XII - Intermède Ludique - Partie 2
17 juin 1875 — Arkhess
Minuit sonna. Les rares fenêtres où persistait encore la frêle lueur orangée d'une bougie s'obscurcissaient une à une. Au château, la même tranquillité régnait. Seuls quelques chevaliers patrouillaient, l'air ensommeillée. En somme, Arkhess dormait à poings fermés. Seules deux personnes demeuraient parfaitement éveillées. Le coeur fébrile, elles se faufilaient chacune de leur côté dans les couloirs du domaine royal, pour rejoindre la fameuse balustrade nord du cinquième étage.
Ariès arriva la première. Drapée dans une sublime robe de soie noire, un peu de fard sur les joues, la jeune reine s'était mise en valeur de la plus belle des manières. Elle avait veillé à congédier sa servante privée, désireuse de n'avoir aucune justification quant à cette virée nocturne.
Arpentant le parapet de marbre de ses mains délicates, ses longs cheveux vaporeux virevoltant avec la brise estivale, Lunera huma longuement l'air, qu'elle trouvait délicieux. Tout la ravissait, sans exception. Un sentiment de plénitude la saisit, une paix et une joie auparavant inconnues apportant la sérénité qu'elle désirait tant.
Il ne restait plus qu'à attendre l'arrivée du major. Impatiente, presque fébrile, elle leva les yeux au ciel. L'empyrée, teintée d'un camaïeu de bleu foncé et de violet, offrait à quiconque contemplait une tapisserie céleste des plus exquises, mêlant les étoiles scintillantes parmi la lune éclatante. Une harmonie mêlant obscurité et clarté, dans laquelle la reine se complaisait.

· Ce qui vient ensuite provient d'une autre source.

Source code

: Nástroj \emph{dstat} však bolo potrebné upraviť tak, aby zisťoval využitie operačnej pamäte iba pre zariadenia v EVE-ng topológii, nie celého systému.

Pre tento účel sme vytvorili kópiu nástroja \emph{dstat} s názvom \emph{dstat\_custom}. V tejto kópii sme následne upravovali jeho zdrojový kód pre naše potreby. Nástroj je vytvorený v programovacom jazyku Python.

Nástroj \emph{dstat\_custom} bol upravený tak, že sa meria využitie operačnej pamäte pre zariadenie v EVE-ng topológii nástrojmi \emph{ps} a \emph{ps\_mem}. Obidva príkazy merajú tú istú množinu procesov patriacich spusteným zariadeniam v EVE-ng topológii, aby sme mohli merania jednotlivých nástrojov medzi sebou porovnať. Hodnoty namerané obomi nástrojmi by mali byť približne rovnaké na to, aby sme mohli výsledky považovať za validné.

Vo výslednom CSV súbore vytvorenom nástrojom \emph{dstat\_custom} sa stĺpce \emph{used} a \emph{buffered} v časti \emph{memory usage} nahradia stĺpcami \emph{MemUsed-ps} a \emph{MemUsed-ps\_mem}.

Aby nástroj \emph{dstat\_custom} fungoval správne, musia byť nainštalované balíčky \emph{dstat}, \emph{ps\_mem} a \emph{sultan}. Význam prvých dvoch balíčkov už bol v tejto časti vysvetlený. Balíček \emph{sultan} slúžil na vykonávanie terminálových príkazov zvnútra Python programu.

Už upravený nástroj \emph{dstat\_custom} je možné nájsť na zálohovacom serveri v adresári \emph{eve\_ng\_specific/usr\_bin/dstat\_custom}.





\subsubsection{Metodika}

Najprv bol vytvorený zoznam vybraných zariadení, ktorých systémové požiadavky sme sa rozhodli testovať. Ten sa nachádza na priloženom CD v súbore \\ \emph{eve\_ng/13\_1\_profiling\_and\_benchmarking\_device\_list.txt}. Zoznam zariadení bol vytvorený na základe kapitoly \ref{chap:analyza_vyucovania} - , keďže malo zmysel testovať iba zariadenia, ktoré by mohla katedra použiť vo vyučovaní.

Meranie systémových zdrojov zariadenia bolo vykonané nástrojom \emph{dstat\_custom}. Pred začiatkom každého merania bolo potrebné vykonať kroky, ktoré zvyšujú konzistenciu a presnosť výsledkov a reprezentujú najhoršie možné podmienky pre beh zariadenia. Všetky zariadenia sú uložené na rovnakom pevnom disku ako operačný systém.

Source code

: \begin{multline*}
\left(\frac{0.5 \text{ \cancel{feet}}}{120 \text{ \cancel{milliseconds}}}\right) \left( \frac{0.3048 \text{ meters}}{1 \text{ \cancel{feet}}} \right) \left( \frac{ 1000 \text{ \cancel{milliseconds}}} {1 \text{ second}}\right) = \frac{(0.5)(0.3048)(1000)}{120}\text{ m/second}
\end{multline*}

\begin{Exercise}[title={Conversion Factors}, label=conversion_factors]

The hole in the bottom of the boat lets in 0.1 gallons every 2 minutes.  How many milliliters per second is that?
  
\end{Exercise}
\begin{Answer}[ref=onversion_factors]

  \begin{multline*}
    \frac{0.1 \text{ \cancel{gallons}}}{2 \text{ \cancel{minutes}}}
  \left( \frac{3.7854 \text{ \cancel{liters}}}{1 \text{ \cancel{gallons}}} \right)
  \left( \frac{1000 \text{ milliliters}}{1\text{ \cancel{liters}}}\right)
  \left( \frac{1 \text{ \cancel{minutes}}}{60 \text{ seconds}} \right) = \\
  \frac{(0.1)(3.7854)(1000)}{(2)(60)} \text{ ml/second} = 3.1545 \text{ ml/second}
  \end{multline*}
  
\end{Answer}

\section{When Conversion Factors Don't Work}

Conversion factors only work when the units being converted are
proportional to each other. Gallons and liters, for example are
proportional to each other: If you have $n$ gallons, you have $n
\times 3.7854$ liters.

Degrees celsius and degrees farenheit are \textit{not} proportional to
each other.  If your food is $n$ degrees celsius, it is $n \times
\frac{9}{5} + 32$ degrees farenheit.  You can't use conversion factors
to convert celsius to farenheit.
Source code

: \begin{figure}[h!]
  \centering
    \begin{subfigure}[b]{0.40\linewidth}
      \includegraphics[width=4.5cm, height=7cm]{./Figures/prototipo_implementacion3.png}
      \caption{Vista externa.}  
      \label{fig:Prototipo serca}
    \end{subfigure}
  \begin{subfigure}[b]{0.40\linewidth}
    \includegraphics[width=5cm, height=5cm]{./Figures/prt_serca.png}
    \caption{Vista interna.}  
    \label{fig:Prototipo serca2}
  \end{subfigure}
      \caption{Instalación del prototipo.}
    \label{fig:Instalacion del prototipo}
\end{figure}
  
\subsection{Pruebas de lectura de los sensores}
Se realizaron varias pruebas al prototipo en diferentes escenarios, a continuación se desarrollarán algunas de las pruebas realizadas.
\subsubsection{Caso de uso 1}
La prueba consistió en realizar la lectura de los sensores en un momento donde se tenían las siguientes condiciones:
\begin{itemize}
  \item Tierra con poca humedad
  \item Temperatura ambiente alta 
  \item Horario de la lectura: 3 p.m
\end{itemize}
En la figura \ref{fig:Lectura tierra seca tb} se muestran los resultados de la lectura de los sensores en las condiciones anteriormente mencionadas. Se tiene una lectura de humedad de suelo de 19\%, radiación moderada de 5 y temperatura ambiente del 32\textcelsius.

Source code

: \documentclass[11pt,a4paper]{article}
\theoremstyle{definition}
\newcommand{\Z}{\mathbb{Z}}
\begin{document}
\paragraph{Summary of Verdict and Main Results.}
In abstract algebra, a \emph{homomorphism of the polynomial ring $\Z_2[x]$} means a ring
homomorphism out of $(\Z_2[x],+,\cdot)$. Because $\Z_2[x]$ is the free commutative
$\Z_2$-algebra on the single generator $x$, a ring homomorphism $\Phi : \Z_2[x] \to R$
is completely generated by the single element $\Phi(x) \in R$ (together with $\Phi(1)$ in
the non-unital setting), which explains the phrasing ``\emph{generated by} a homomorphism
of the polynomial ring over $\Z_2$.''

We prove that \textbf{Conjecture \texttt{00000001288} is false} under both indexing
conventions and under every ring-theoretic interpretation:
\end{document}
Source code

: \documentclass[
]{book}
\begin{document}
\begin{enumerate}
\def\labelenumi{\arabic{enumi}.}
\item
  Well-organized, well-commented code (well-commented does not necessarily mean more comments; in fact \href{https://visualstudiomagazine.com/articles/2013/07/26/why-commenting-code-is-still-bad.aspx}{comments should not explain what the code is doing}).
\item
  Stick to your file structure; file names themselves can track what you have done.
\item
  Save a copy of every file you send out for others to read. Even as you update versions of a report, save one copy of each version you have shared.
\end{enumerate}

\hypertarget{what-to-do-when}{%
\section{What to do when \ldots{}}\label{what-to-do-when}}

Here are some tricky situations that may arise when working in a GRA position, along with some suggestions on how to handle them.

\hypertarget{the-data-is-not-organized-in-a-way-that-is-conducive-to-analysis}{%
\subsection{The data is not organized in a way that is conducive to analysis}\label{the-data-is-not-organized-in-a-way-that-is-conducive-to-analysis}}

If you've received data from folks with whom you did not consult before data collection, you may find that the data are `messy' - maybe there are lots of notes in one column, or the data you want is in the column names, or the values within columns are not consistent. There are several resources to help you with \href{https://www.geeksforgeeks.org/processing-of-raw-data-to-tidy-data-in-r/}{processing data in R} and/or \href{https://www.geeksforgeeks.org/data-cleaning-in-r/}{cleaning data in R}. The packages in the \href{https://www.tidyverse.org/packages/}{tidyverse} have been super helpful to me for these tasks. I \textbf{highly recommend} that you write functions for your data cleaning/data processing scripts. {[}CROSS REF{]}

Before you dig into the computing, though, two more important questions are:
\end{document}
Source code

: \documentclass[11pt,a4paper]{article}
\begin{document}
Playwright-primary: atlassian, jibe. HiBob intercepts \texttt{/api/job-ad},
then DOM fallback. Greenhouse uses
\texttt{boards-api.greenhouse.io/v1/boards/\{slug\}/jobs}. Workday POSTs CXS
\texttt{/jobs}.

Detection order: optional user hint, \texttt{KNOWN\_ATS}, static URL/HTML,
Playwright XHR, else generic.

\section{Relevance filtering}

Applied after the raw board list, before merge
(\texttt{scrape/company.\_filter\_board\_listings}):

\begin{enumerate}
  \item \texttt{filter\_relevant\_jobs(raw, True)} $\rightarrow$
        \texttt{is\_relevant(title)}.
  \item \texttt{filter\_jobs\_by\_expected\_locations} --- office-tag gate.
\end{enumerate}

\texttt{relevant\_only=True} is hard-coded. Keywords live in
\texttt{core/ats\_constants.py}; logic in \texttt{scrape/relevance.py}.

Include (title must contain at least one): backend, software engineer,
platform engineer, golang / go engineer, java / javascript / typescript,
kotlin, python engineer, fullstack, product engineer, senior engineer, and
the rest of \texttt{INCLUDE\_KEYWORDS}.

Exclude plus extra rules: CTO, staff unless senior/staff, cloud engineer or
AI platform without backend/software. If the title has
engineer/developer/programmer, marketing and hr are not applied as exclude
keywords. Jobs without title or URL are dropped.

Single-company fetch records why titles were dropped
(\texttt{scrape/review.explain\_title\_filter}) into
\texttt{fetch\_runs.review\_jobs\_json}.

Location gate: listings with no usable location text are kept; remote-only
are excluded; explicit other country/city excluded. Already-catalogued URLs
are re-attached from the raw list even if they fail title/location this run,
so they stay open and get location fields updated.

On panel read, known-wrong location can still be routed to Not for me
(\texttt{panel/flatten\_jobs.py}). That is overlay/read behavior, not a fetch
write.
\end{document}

Auparavant symbole de longues attentes, de déception et de tristesse, le firmament se remodelait pour faire don à Lunera de sa plus grande splendeur. Ce soir, peut-être que les désirs et espoirs inavoués de la jeune fille s'exauceront.
— Majesté... ?
Son coeur battant avec une allure plus cadencée qu'à l'accoutumée, Lunera se retourna, un franc sourire sur le visage. Le major s'avança et elle put alors voir la somptueuse livrée frappée aux armoiries d'Arkhess qu'il revêtait. Ce dernier n'avait pas non plus raté l'occasion de se parer de ses plus beaux atouts.
— Arkh... Je suis heureuse de vous voir...
Le général esquissa un sourire gêné et répondit :
— Et moi donc.
— Venez !
Elle l'invita à se poser à côté d'elle et, sans un mot, ils se laissèrent aller à une contemplation béate du ciel, profitant d'un spectacle qu'ils n'auraient plus l'occasion de voir. Après plusieurs minutes de silence, Arkh prit son courage à deux mains :
— C'est si beau... murmura-t-il. La lune, surtout. On dirait une broche de diamant. Je ne me souviens pas de l'avoir vu aussi brillante que ce soir...
— N'est-ce pas ? J'ai toujours aimé la lune...
— Vous aussi ? demanda le major.
Ariès sourit.
— J'ai toujours pensé, répondit-elle, depuis que je suis enfant, que sa lumière était capable d'apporter la bénédiction.
— C'est vrai... Je pensais la même chose aussi... Je me sens toujours proche de la lune, rien qu'avec le prénom que je porte, lui confia Arkh.
— Vraiment ? s'étonna Lunera.
— Tout à fait ! Arkh est un nom tiré d'un conte. Il s'agit d'une chimère venant d'un monde où non pas une - mais deux ! - lunes bénissent les cieux.
— C'est joli ! se réjouit Lunera. C'est pareil... pour... moi...
Les couleurs de son visage se flétrirent tandis qu'elle prononça ses mots, lentement. Ses pensées, happées dans un passé qu'elle préférerait renier, la coupèrent de l'instant présent.
— Comment ? demanda la douce voix d'Arkh.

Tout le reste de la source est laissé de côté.